Traffic-related air pollution may lower HDL cholesterol, increase cardiovascular disease risk
Adults who were exposed to traffic-related air pollution had lower levels of high-density lipoprotein (HDL) cholesterol that could increase their cardiovascular disease risk, according to an epidemiological study.
None of the participants had clinical cardiovascular disease at baseline.
Lead researcher Griffith Bell, PhD, MPH, from the University of Washington School of Public Health in Seattle, and colleagues published their results online in Arteriosclerosis, Thrombosis and Vascular Biology on April 13.
In 2004, the Environmental Protection Agency provided the University of Washington with a $30 million grant for the Multi-Ethnic Study of Atherosclerosis (MESA) Air Pollution Study, which evaluated the impact of air pollution on atherosclerosis.
The trial recruited more than 700 participants from the original MESA study, which the National Heart, Lung, and Blood Institute initiated in 1999. It also included other participants from New York and Southern California.

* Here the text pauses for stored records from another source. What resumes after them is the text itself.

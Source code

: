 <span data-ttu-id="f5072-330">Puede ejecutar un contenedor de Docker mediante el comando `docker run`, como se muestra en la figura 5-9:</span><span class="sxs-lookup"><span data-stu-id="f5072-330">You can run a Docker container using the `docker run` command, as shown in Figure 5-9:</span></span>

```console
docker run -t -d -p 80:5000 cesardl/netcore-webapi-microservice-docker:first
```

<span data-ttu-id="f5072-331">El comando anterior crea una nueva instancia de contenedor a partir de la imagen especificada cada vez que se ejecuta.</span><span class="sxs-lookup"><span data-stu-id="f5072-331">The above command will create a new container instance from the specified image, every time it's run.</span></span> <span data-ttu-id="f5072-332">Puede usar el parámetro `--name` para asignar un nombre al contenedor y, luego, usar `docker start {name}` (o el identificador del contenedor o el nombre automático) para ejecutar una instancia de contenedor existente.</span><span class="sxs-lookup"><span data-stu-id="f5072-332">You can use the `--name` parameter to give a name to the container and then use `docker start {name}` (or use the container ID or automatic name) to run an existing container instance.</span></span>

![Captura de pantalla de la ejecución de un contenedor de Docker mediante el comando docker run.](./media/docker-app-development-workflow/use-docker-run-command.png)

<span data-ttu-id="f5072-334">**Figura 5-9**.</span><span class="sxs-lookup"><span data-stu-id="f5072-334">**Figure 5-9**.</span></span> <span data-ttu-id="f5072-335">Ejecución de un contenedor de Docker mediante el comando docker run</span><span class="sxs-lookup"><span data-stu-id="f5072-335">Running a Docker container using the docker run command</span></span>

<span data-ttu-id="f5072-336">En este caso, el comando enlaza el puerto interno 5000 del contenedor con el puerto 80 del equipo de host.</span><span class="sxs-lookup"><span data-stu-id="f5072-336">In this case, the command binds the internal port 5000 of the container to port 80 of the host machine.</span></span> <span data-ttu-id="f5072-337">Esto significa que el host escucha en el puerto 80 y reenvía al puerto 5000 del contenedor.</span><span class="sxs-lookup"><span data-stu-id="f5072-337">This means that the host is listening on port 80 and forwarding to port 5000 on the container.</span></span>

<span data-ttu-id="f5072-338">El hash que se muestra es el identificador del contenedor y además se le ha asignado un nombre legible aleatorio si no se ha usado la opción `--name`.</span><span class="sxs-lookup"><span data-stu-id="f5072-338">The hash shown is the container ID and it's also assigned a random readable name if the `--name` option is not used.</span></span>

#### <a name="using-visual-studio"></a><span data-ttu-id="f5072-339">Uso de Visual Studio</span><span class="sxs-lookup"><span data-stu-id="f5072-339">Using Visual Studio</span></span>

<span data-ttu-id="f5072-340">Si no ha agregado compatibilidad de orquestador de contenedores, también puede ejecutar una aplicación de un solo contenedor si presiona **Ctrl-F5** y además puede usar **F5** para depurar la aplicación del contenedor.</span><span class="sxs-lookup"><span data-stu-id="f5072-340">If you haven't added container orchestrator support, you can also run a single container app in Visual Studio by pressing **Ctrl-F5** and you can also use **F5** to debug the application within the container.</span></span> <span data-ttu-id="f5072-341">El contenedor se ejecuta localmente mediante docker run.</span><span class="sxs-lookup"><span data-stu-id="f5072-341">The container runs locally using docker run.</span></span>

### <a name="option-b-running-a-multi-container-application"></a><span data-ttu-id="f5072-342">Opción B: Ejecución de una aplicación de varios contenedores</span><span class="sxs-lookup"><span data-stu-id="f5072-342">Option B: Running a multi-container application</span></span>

The researchers evaluated the long- and short-term concentrations of particulate matter and black carbon, both of which are air pollutants. Black carbon is a measure of traffic-related pollution.
In all, they had data on 6,654 white, black, Hispanic and Chinese men and women who were 45 to 84 years old. Of the patients, 53 percent were female, 16 percent used lipid-lowering drugs and 45 percent had hypertension. The mean HDL cholesterol level was 50.8 mg/dL and the mean HDL particle number was 34.0 μmol/L.

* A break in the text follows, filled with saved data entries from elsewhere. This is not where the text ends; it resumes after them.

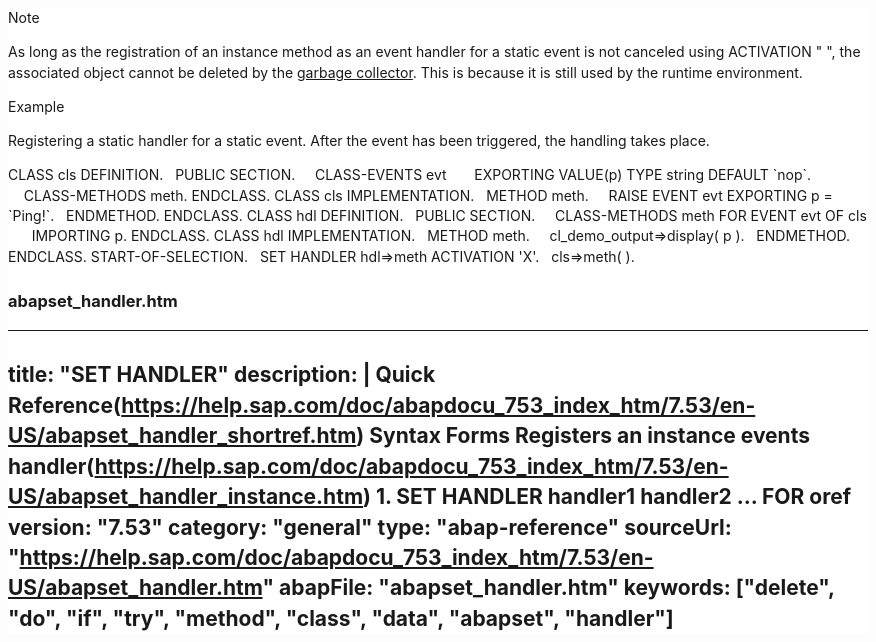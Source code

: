 Note

As long as the registration of an instance method as an event handler for a static event is not canceled using ACTIVATION " ", the associated object cannot be deleted by the [garbage collector](https://help.sap.com/doc/abapdocu_753_index_htm/7.53/en-US/abengarbage_collector_glosry.htm "Glossary Entry"). This is because it is still used by the runtime environment.

Example

Registering a static handler for a static event. After the event has been triggered, the handling takes place.

CLASS cls DEFINITION.
  PUBLIC SECTION.
    CLASS-EVENTS evt
      EXPORTING VALUE(p) TYPE string DEFAULT \`nop\`.
    CLASS-METHODS meth.
ENDCLASS.
CLASS cls IMPLEMENTATION.
  METHOD meth.
    RAISE EVENT evt EXPORTING p = \`Ping!\`.
  ENDMETHOD.
ENDCLASS.
CLASS hdl DEFINITION.
  PUBLIC SECTION.
    CLASS-METHODS meth FOR EVENT evt OF cls
      IMPORTING p.
ENDCLASS.
CLASS hdl IMPLEMENTATION.
  METHOD meth.
    cl\_demo\_output=>display( p ).
  ENDMETHOD.
ENDCLASS.
START-OF-SELECTION.
  SET HANDLER hdl=>meth ACTIVATION 'X'.
  cls=>meth( ).


### abapset_handler.htm

---
title: "SET HANDLER"
description: |
  Quick Reference(https://help.sap.com/doc/abapdocu_753_index_htm/7.53/en-US/abapset_handler_shortref.htm) Syntax Forms Registers an instance events handler(https://help.sap.com/doc/abapdocu_753_index_htm/7.53/en-US/abapset_handler_instance.htm) 1. SET HANDLER handler1 handler2 ... FOR oref
version: "7.53"
category: "general"
type: "abap-reference"
sourceUrl: "https://help.sap.com/doc/abapdocu_753_index_htm/7.53/en-US/abapset_handler.htm"
abapFile: "abapset_handler.htm"
keywords: ["delete", "do", "if", "try", "method", "class", "data", "abapset", "handler"]
---
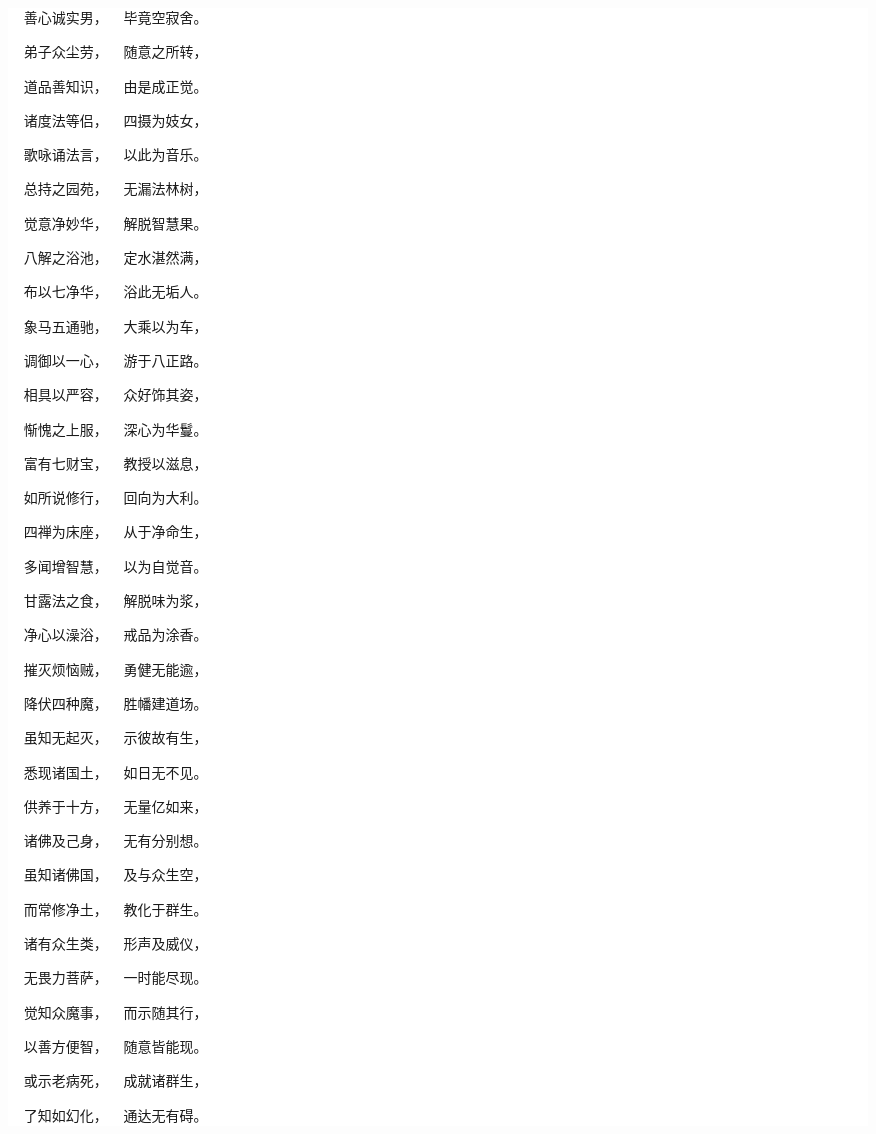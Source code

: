 &nbsp;&nbsp;&nbsp;&nbsp;善心诚实男，&nbsp;&nbsp;&nbsp;&nbsp;毕竟空寂舍。

&nbsp;&nbsp;&nbsp;&nbsp;弟子众尘劳，&nbsp;&nbsp;&nbsp;&nbsp;随意之所转，

&nbsp;&nbsp;&nbsp;&nbsp;道品善知识，&nbsp;&nbsp;&nbsp;&nbsp;由是成正觉。

&nbsp;&nbsp;&nbsp;&nbsp;诸度法等侣，&nbsp;&nbsp;&nbsp;&nbsp;四摄为妓女，

&nbsp;&nbsp;&nbsp;&nbsp;歌咏诵法言，&nbsp;&nbsp;&nbsp;&nbsp;以此为音乐。

&nbsp;&nbsp;&nbsp;&nbsp;总持之园苑，&nbsp;&nbsp;&nbsp;&nbsp;无漏法林树，

&nbsp;&nbsp;&nbsp;&nbsp;觉意净妙华，&nbsp;&nbsp;&nbsp;&nbsp;解脱智慧果。

&nbsp;&nbsp;&nbsp;&nbsp;八解之浴池，&nbsp;&nbsp;&nbsp;&nbsp;定水湛然满，

&nbsp;&nbsp;&nbsp;&nbsp;布以七净华，&nbsp;&nbsp;&nbsp;&nbsp;浴此无垢人。

&nbsp;&nbsp;&nbsp;&nbsp;象马五通驰，&nbsp;&nbsp;&nbsp;&nbsp;大乘以为车，

&nbsp;&nbsp;&nbsp;&nbsp;调御以一心，&nbsp;&nbsp;&nbsp;&nbsp;游于八正路。

&nbsp;&nbsp;&nbsp;&nbsp;相具以严容，&nbsp;&nbsp;&nbsp;&nbsp;众好饰其姿，

&nbsp;&nbsp;&nbsp;&nbsp;惭愧之上服，&nbsp;&nbsp;&nbsp;&nbsp;深心为华鬘。

&nbsp;&nbsp;&nbsp;&nbsp;富有七财宝，&nbsp;&nbsp;&nbsp;&nbsp;教授以滋息，

&nbsp;&nbsp;&nbsp;&nbsp;如所说修行，&nbsp;&nbsp;&nbsp;&nbsp;回向为大利。

&nbsp;&nbsp;&nbsp;&nbsp;四禅为床座，&nbsp;&nbsp;&nbsp;&nbsp;从于净命生，

&nbsp;&nbsp;&nbsp;&nbsp;多闻增智慧，&nbsp;&nbsp;&nbsp;&nbsp;以为自觉音。

&nbsp;&nbsp;&nbsp;&nbsp;甘露法之食，&nbsp;&nbsp;&nbsp;&nbsp;解脱味为浆，

&nbsp;&nbsp;&nbsp;&nbsp;净心以澡浴，&nbsp;&nbsp;&nbsp;&nbsp;戒品为涂香。

&nbsp;&nbsp;&nbsp;&nbsp;摧灭烦恼贼，&nbsp;&nbsp;&nbsp;&nbsp;勇健无能逾，

&nbsp;&nbsp;&nbsp;&nbsp;降伏四种魔，&nbsp;&nbsp;&nbsp;&nbsp;胜幡建道场。

&nbsp;&nbsp;&nbsp;&nbsp;虽知无起灭，&nbsp;&nbsp;&nbsp;&nbsp;示彼故有生，

&nbsp;&nbsp;&nbsp;&nbsp;悉现诸国土，&nbsp;&nbsp;&nbsp;&nbsp;如日无不见。

&nbsp;&nbsp;&nbsp;&nbsp;供养于十方，&nbsp;&nbsp;&nbsp;&nbsp;无量亿如来，

&nbsp;&nbsp;&nbsp;&nbsp;诸佛及己身，&nbsp;&nbsp;&nbsp;&nbsp;无有分别想。

&nbsp;&nbsp;&nbsp;&nbsp;虽知诸佛国，&nbsp;&nbsp;&nbsp;&nbsp;及与众生空，

&nbsp;&nbsp;&nbsp;&nbsp;而常修净土，&nbsp;&nbsp;&nbsp;&nbsp;教化于群生。

&nbsp;&nbsp;&nbsp;&nbsp;诸有众生类，&nbsp;&nbsp;&nbsp;&nbsp;形声及威仪，

&nbsp;&nbsp;&nbsp;&nbsp;无畏力菩萨，&nbsp;&nbsp;&nbsp;&nbsp;一时能尽现。

&nbsp;&nbsp;&nbsp;&nbsp;觉知众魔事，&nbsp;&nbsp;&nbsp;&nbsp;而示随其行，

&nbsp;&nbsp;&nbsp;&nbsp;以善方便智，&nbsp;&nbsp;&nbsp;&nbsp;随意皆能现。

&nbsp;&nbsp;&nbsp;&nbsp;或示老病死，&nbsp;&nbsp;&nbsp;&nbsp;成就诸群生，

&nbsp;&nbsp;&nbsp;&nbsp;了知如幻化，&nbsp;&nbsp;&nbsp;&nbsp;通达无有碍。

The researchers found a nonsignificant association between higher particulate matter concentrations and lower HDL cholesterol concentrations and a significant association between higher concentrations of black carbon and lower HDL cholesterol levels.
In addition, higher concentrations of particulate matter during a three-month period were associated with lower HDL particle number and higher annual concentrations of black carbon were associated with lower HDL cholesterol levels.
Previous studies showed that lower HDL particle numbers were associated with cardiovascular events. The researchers also noted that lower HDL cholesterol is a traditional risk factor for cardiovascular disease.
Although the researchers could not rule out measurement error in their models, they mentioned that measurement error in air pollution estimates was likely independent of HDL measurements. They also noted that air pollution was a mixture of particles and gases, so they might not have measured all pollutants. In addition, they only measured HDL particle numbers once.
“Our study helps strengthen the biological plausibility of the link between traffic-related air pollution and cardiovascular disease,” Bell said in a news release. “We’re slowly beginning to understand some of the biology of how that link works.”